▶ About this exercise
Find each line below containing the word "before" and copy it.

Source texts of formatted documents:
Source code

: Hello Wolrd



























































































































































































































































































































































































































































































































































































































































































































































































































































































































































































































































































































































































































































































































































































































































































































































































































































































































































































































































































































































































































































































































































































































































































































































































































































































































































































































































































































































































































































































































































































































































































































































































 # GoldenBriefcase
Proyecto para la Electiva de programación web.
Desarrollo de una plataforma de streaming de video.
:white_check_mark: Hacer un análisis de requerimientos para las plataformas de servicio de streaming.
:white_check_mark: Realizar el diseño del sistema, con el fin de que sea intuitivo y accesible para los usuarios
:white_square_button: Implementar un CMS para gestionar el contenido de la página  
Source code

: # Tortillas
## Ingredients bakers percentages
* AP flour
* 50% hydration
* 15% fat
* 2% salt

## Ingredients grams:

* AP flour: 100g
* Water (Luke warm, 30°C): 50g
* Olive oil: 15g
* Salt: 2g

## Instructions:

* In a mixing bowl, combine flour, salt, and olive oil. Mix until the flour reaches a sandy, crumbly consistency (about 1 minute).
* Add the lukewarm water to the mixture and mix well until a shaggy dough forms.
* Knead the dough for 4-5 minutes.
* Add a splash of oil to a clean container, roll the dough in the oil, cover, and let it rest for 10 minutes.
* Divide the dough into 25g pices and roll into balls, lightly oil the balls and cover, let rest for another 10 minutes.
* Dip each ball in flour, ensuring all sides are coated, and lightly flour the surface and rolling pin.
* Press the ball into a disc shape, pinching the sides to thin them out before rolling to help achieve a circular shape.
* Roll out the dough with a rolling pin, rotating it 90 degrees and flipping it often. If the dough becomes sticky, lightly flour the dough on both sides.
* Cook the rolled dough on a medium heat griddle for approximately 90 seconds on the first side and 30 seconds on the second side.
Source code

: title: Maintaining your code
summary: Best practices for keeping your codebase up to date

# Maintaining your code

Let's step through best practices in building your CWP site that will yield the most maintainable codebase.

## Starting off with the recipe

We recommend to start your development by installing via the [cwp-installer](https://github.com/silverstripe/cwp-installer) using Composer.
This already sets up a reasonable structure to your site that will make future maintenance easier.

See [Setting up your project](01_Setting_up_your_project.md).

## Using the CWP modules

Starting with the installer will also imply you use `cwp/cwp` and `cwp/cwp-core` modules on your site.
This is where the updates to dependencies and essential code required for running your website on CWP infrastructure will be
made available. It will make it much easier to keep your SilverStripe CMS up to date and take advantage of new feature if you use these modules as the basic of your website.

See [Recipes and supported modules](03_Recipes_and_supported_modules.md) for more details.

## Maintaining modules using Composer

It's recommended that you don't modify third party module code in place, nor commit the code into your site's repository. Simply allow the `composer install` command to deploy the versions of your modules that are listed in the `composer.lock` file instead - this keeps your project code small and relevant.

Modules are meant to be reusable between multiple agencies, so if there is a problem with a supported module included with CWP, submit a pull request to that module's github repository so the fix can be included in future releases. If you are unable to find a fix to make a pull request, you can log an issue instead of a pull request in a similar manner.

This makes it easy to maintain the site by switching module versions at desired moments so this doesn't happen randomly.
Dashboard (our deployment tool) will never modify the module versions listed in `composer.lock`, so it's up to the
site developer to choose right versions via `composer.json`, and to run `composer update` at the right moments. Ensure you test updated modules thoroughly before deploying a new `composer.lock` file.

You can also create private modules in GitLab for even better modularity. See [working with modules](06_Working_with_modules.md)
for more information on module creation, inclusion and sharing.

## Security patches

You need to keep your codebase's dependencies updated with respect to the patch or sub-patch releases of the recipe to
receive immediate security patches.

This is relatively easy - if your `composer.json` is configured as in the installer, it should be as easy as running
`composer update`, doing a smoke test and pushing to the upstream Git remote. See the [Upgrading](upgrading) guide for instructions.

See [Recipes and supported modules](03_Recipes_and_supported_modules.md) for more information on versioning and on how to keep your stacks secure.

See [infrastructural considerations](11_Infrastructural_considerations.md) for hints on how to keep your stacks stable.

▶ Response to the task
* Press the ball into a disc shape, pinching the sides to thin them out before rolling to help achieve a circular shape.
site developer to choose right versions via `composer.json`, and to run `composer update` at the right moments. Ensure you test updated modules thoroughly before deploying a new `composer.lock` file.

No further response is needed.